The .41 Magnum — Alive and Kicking

Ruger Blackhawk .41 Magnum with ammunition boxes

The .41 Magnum is a useful, powerful, accurate, and well-balanced cartridge. Perhaps, it is one of the best revolver cartridges ever designed. Yet, it seems to be almost on its last leg, and far down the list in popularity compared to the .357 Magnum and .44 Magnum. This is understandable in some ways, but the cartridge is just too good to die.

Ruger Blackhawk .41 Magnum with ammunition boxes
The Ruger Blackhawk .41 Magnum is an excellent choice for outdoors use.

I have noted lately that even single-action revolvers are chambered for a relative upstart—the 10mm Auto. I understand the popularity of revolvers chambered for readily available self-loading cartridges. I can see the popularity of the 10mm in a double-action revolver intended for personal defense, but not at the expense of the .41 Magnum.

A revolver cartridge is designed for a heavy crimp and headspaces on the cartridge rim. They are more efficient with the heaviest loads. The .41 Magnum with proper handloads will jolt a 210-grain Hornady XTP bullet to 1,400 fps. That’s Magnum performance. The .41 Magnum has a shorter history than most handgun cartridges coming along almost 30 years after the .357 Magnum and eight years after the .44 Magnum.

Unlike the other big-bore magnum cartridges, the .41 has no parent cartridge. There is no .41 Special, at least not originally. There is a custom .41 Special cartridge that must be handmade. The .41 was purpose-designed as a cartridge mid way between the .357 Magnum and .44 Magnum. It really isn’t, as the .357 is a .357, but the .44 is a .429 and the .41 is a .410.

Bob Campbell shooting a .41 magnum revolver with a two-handed grip
Firing from a solid rest, the Ruger .41 Magnum is very accurate.

There is little the .44 Magnum will do, that the .41 will not, but in absolute energy the .44 is the king. There are those who state that the .41 has greater penetration with heavy 220-grain bullets than the .44 with 300-grain bullets, but this is difficult to prove. Suffice to say, the .41 Magnum is a grand cartridge, but it is definitely a specialist or handloaders cartridge if the greatest versatility is to be enjoyed. There are but a fraction of factory loads available for the .41 compared to the .357 Magnum and .44 Magnum. I think the ammunition shortage of a few years ago really hurt the .41 Magnum.

The Birth of the .41

The .41 is the result of hard campaigning by Elmer Keith ‘The Dean of American Handgunners’ at the 1963 NRA show. The revolver went into production in 1964. The idea was to offer American Police a superior revolver. The .44 Magnum was too much and some wanted more than the .357 Magnum.

Others wanted a big bore revolver that would offer good wound ballistics without Magnum recoil and penetration. Frankly, I have always been amazed at the history of the .41, as far as this goes.
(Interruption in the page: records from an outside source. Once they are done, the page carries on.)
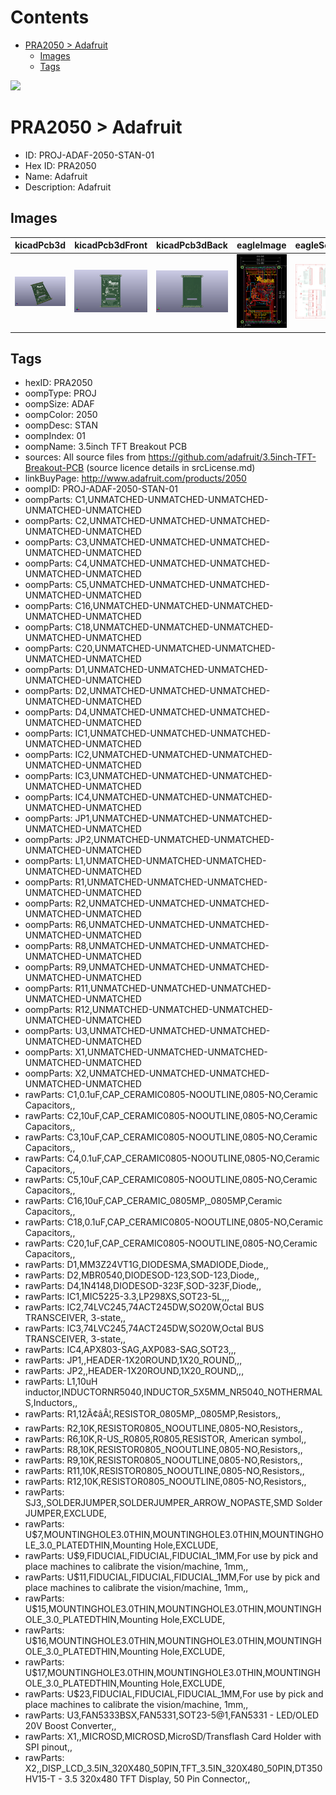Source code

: 



Contents
========

* [PRA2050 > Adafruit](#pra2050--adafruit)
	* [Images](#images)
	* [Tags](#tags)
  
![][im]
# PRA2050 > Adafruit

- ID: PROJ-ADAF-2050-STAN-01
- Hex ID: PRA2050
- Name: Adafruit
- Description: Adafruit

## Images
  
  

|kicadPcb3d|kicadPcb3dFront|kicadPcb3dBack|eagleImage|eagleSchemImage|
| :---: | :---: | :---: | :---: | :---: |
|[![kicadPcb3d](kicadPcb3d_140.png)](kicadPcb3d.png)|[![kicadPcb3dFront](kicadPcb3dFront_140.png)](kicadPcb3dFront.png)|[![kicadPcb3dBack](kicadPcb3dBack_140.png)](kicadPcb3dBack.png)|[![eagleImage](eagleImage_140.png)](eagleImage.png)|[![eagleSchemImage](eagleSchemImage_140.png)](eagleSchemImage.png)|

## Tags

- hexID: PRA2050
- oompType: PROJ
- oompSize: ADAF
- oompColor: 2050
- oompDesc: STAN
- oompIndex: 01
- oompName: 3.5inch TFT Breakout PCB
- sources: All source files from https://github.com/adafruit/3.5inch-TFT-Breakout-PCB (source licence details in srcLicense.md)
- linkBuyPage: http://www.adafruit.com/products/2050
- oompID: PROJ-ADAF-2050-STAN-01
- oompParts: C1,UNMATCHED-UNMATCHED-UNMATCHED-UNMATCHED-UNMATCHED
- oompParts: C2,UNMATCHED-UNMATCHED-UNMATCHED-UNMATCHED-UNMATCHED
- oompParts: C3,UNMATCHED-UNMATCHED-UNMATCHED-UNMATCHED-UNMATCHED
- oompParts: C4,UNMATCHED-UNMATCHED-UNMATCHED-UNMATCHED-UNMATCHED
- oompParts: C5,UNMATCHED-UNMATCHED-UNMATCHED-UNMATCHED-UNMATCHED
- oompParts: C16,UNMATCHED-UNMATCHED-UNMATCHED-UNMATCHED-UNMATCHED
- oompParts: C18,UNMATCHED-UNMATCHED-UNMATCHED-UNMATCHED-UNMATCHED
- oompParts: C20,UNMATCHED-UNMATCHED-UNMATCHED-UNMATCHED-UNMATCHED
- oompParts: D1,UNMATCHED-UNMATCHED-UNMATCHED-UNMATCHED-UNMATCHED
- oompParts: D2,UNMATCHED-UNMATCHED-UNMATCHED-UNMATCHED-UNMATCHED
- oompParts: D4,UNMATCHED-UNMATCHED-UNMATCHED-UNMATCHED-UNMATCHED
- oompParts: IC1,UNMATCHED-UNMATCHED-UNMATCHED-UNMATCHED-UNMATCHED
- oompParts: IC2,UNMATCHED-UNMATCHED-UNMATCHED-UNMATCHED-UNMATCHED
- oompParts: IC3,UNMATCHED-UNMATCHED-UNMATCHED-UNMATCHED-UNMATCHED
- oompParts: IC4,UNMATCHED-UNMATCHED-UNMATCHED-UNMATCHED-UNMATCHED
- oompParts: JP1,UNMATCHED-UNMATCHED-UNMATCHED-UNMATCHED-UNMATCHED
- oompParts: JP2,UNMATCHED-UNMATCHED-UNMATCHED-UNMATCHED-UNMATCHED
- oompParts: L1,UNMATCHED-UNMATCHED-UNMATCHED-UNMATCHED-UNMATCHED
- oompParts: R1,UNMATCHED-UNMATCHED-UNMATCHED-UNMATCHED-UNMATCHED
- oompParts: R2,UNMATCHED-UNMATCHED-UNMATCHED-UNMATCHED-UNMATCHED
- oompParts: R6,UNMATCHED-UNMATCHED-UNMATCHED-UNMATCHED-UNMATCHED
- oompParts: R8,UNMATCHED-UNMATCHED-UNMATCHED-UNMATCHED-UNMATCHED
- oompParts: R9,UNMATCHED-UNMATCHED-UNMATCHED-UNMATCHED-UNMATCHED
- oompParts: R11,UNMATCHED-UNMATCHED-UNMATCHED-UNMATCHED-UNMATCHED
- oompParts: R12,UNMATCHED-UNMATCHED-UNMATCHED-UNMATCHED-UNMATCHED
- oompParts: U3,UNMATCHED-UNMATCHED-UNMATCHED-UNMATCHED-UNMATCHED
- oompParts: X1,UNMATCHED-UNMATCHED-UNMATCHED-UNMATCHED-UNMATCHED
- oompParts: X2,UNMATCHED-UNMATCHED-UNMATCHED-UNMATCHED-UNMATCHED
- rawParts: C1,0.1uF,CAP_CERAMIC0805-NOOUTLINE,0805-NO,Ceramic Capacitors,,
- rawParts: C2,10uF,CAP_CERAMIC0805-NOOUTLINE,0805-NO,Ceramic Capacitors,,
- rawParts: C3,10uF,CAP_CERAMIC0805-NOOUTLINE,0805-NO,Ceramic Capacitors,,
- rawParts: C4,0.1uF,CAP_CERAMIC0805-NOOUTLINE,0805-NO,Ceramic Capacitors,,
- rawParts: C5,10uF,CAP_CERAMIC0805-NOOUTLINE,0805-NO,Ceramic Capacitors,,
- rawParts: C16,10uF,CAP_CERAMIC_0805MP,_0805MP,Ceramic Capacitors,,
- rawParts: C18,0.1uF,CAP_CERAMIC0805-NOOUTLINE,0805-NO,Ceramic Capacitors,,
- rawParts: C20,1uF,CAP_CERAMIC0805-NOOUTLINE,0805-NO,Ceramic Capacitors,,
- rawParts: D1,MM3Z24VT1G,DIODESMA,SMADIODE,Diode,,
- rawParts: D2,MBR0540,DIODESOD-123,SOD-123,Diode,,
- rawParts: D4,1N4148,DIODESOD-323F,SOD-323F,Diode,,
- rawParts: IC1,MIC5225-3.3,LP298XS,SOT23-5L,,,
- rawParts: IC2,74LVC245,74ACT245DW,SO20W,Octal BUS TRANSCEIVER, 3-state,,
- rawParts: IC3,74LVC245,74ACT245DW,SO20W,Octal BUS TRANSCEIVER, 3-state,,
- rawParts: IC4,APX803-SAG,AXP083-SAG,SOT23,,,
- rawParts: JP1,,HEADER-1X20ROUND,1X20_ROUND,,,
- rawParts: JP2,,HEADER-1X20ROUND,1X20_ROUND,,,
- rawParts: L1,10uH inductor,INDUCTORNR5040,INDUCTOR_5X5MM_NR5040_NOTHERMALS,Inductors,,
- rawParts: R1,12Ã¢âÂ¦,RESISTOR_0805MP,_0805MP,Resistors,,
- rawParts: R2,10K,RESISTOR0805_NOOUTLINE,0805-NO,Resistors,,
- rawParts: R6,10K,R-US_R0805,R0805,RESISTOR, American symbol,,
- rawParts: R8,10K,RESISTOR0805_NOOUTLINE,0805-NO,Resistors,,
- rawParts: R9,10K,RESISTOR0805_NOOUTLINE,0805-NO,Resistors,,
- rawParts: R11,10K,RESISTOR0805_NOOUTLINE,0805-NO,Resistors,,
- rawParts: R12,10K,RESISTOR0805_NOOUTLINE,0805-NO,Resistors,,
- rawParts: SJ3,,SOLDERJUMPER,SOLDERJUMPER_ARROW_NOPASTE,SMD Solder JUMPER,EXCLUDE,
- rawParts: U$7,MOUNTINGHOLE3.0THIN,MOUNTINGHOLE3.0THIN,MOUNTINGHOLE_3.0_PLATEDTHIN,Mounting Hole,EXCLUDE,
- rawParts: U$9,FIDUCIAL,FIDUCIAL,FIDUCIAL_1MM,For use by pick and place machines to calibrate the vision/machine, 1mm,,
- rawParts: U$11,FIDUCIAL,FIDUCIAL,FIDUCIAL_1MM,For use by pick and place machines to calibrate the vision/machine, 1mm,,
- rawParts: U$15,MOUNTINGHOLE3.0THIN,MOUNTINGHOLE3.0THIN,MOUNTINGHOLE_3.0_PLATEDTHIN,Mounting Hole,EXCLUDE,
- rawParts: U$16,MOUNTINGHOLE3.0THIN,MOUNTINGHOLE3.0THIN,MOUNTINGHOLE_3.0_PLATEDTHIN,Mounting Hole,EXCLUDE,
- rawParts: U$17,MOUNTINGHOLE3.0THIN,MOUNTINGHOLE3.0THIN,MOUNTINGHOLE_3.0_PLATEDTHIN,Mounting Hole,EXCLUDE,
- rawParts: U$23,FIDUCIAL,FIDUCIAL,FIDUCIAL_1MM,For use by pick and place machines to calibrate the vision/machine, 1mm,,
- rawParts: U3,FAN5333BSX,FAN5331,SOT23-5@1,FAN5331 - LED/OLED 20V Boost Converter,,
- rawParts: X1,,MICROSD,MICROSD,MicroSD/Transflash Card Holder with SPI pinout,,
- rawParts: X2,,DISP_LCD_3.5IN_320X480_50PIN,TFT_3.5IN_320X480_50PIN,DT350HV15-T - 3.5 320x480 TFT Display, 50 Pin Connector,,



[im]: kicadPcb3d_450.png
At the time, the .38-44 heavy frame .38 Special was in production. This is a heavy-duty fixed sight revolver.

Barnes hollowpoint bullet
Barnes offers an all-copper hollowpoint for the .41 Magnum, in both bullets and loaded Vortex ammunition.

The Smith and Wesson Combat Magnum is a K frame revolver that chambers the powerful .357 Magnum cartridge. It is light, powerful, and reliable. A standard handload at the time, put in .38 Special cartridge cases, involved a cast 150-grain lead SWC hollow point over enough #2400 powder for 1,200 fps. This load proved excellent in both wound potential and penetration with little left to be desired.

The big bore fixed sight .44 Special, .45 Auto Rim and .45 Colt revolvers were in production. Demand was so low they were discontinued in the 1960s. For some reason, a large number of writers and Smith and Wesson executives felt that agencies not adopting the obvious solution—a big bore revolver—would adopt the .41 Magnum.

While I agree that the .38 Special 158-grain RNL was among the most worthless of service cartridges, we had good alternatives as early as 1950. The Smith and Wesson M57 is a deluxe revolver identical in appearance to the .44 Magnum and even heavier. The M58 is a heavy barrel, fixed-sight revolver, chambered for the .41 Magnum. The M57 is often seen; the M58 is far less common.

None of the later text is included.